Our society is obsessed with the Internet and all of the different fads that come along with it. Most recently, the Harlem Shake and Gangnam Style videos went viral; our school even made our own version of the Harlem Shake last month.

But when you think about viral videos of the past, how many can you actually remember? Once you watch a viral video, do you ever go back and watch it a few months later?

The lifespan of a viral video is a short one—most only last a few weeks, and then disappear into the Internet abyss.

What does this say about our society? Technology has made our attentions difficult to grasp and even more difficult to keep hold of for any long period of time. We are completely enthralled with one video and then we move on in the blink of an eye.

How many of you have looked up a video on YouTube, saw that it was about nine minutes long, and decided not to watch it because it was too long, or started watching it and got bored halfway through? We are a society that is easily distracted and easily amused by something short and quick—until we can find something better.

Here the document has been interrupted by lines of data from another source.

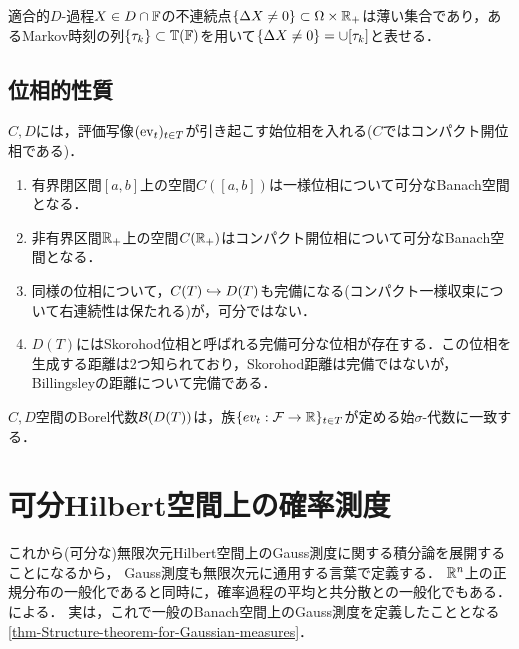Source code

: \documentclass[uplatex,dvipdfmx]{jsreport}
\begin{document}
\begin{theorem}
    適合的$D$-過程$X\in D\cap\mathbb{F}$の不連続点$\left\{\Delta X\ne0\right\}\subset\Omega\times\mathbb{R}_+$は薄い集合であり，あるMarkov時刻の列$\{\tau_k\}\subset\mathbb{T}(\mathbb{F})$を用いて$\left\{\Delta X\ne0\right\}=\cup[\tau_k]$と表せる．
\end{theorem}

\subsection{位相的性質}

\begin{tcolorbox}[colframe=ForestGreen, colback=ForestGreen!10!white,breakable,colbacktitle=ForestGreen!40!white,coltitle=black,fonttitle=\bfseries\sffamily,
title=]
    $C,D$には，評価写像$(\mathrm{ev}_t)_{t\in T}$が引き起こす始位相を入れる($C$ではコンパクト開位相である)．

\end{tcolorbox}

\begin{enumerate}
    \item 有界閉区間$[a,b]$上の空間$C([a,b])$は一様位相について可分なBanach空間となる．
    \item 非有界区間$\mathbb{R}_+$上の空間$C(\mathbb{R}_+)$はコンパクト開位相について可分なBanach空間となる．
    \item 同様の位相について，$C(T)\hookrightarrow D(T)$も完備になる(コンパクト一様収束について右連続性は保たれる)が，可分ではない．
    \item $D(T)$にはSkorohod位相と呼ばれる完備可分な位相が存在する．この位相を生成する距離は2つ知られており，Skorohod距離は完備ではないが，Billingsleyの距離について完備である．
\end{enumerate}

\begin{theorem}
    $C,D$空間のBorel代数$\mathcal{B}(D(T))$は，族$\{ev_t:\mathcal{F}\to\mathbb{R}\}_{t\in T}$が定める始$\sigma$-代数に一致する．
\end{theorem}

\section{可分Hilbert空間上の確率測度}

\begin{tcolorbox}[colframe=ForestGreen, colback=ForestGreen!10!white,breakable,colbacktitle=ForestGreen!40!white,coltitle=black,fonttitle=\bfseries\sffamily,
title=]
    これから(可分な)無限次元Hilbert空間上のGauss測度に関する積分論を展開することになるから，
    Gauss測度も無限次元に通用する言葉で定義する．
    $\mathbb{R}^n$上の正規分布の一般化であると同時に，確率過程の平均と共分散との一般化でもある．
    \cite{Prato}による．
    実は，これで一般のBanach空間上のGauss測度を定義したこととなる\ref{thm-Structure-theorem-for-Gaussian-measures}．
\end{tcolorbox}
\end{document}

When we try to multitask on the Internet, all we really seem to end up doing is opening up a bunch of tabs. We just move from one thing to the next and we don’t actually end up getting anything done at all.

What does this have to do with viral videos? This is where viral video crazes stem from. Someone—who probably should be doing something else—finds a silly video and shows it to all his or her friends, who then show it to their friends, and so on.  When everyone has seen the video, it has reached viral status, and when it can’t go any further, the craze dies down and the people move on to the next one. It’s an endless cycle.

Is there any real harm in viral videos? Probably not. But what’s the point in getting so obsessed with these videos for a blink in time if we’re going to forget about them just as quick?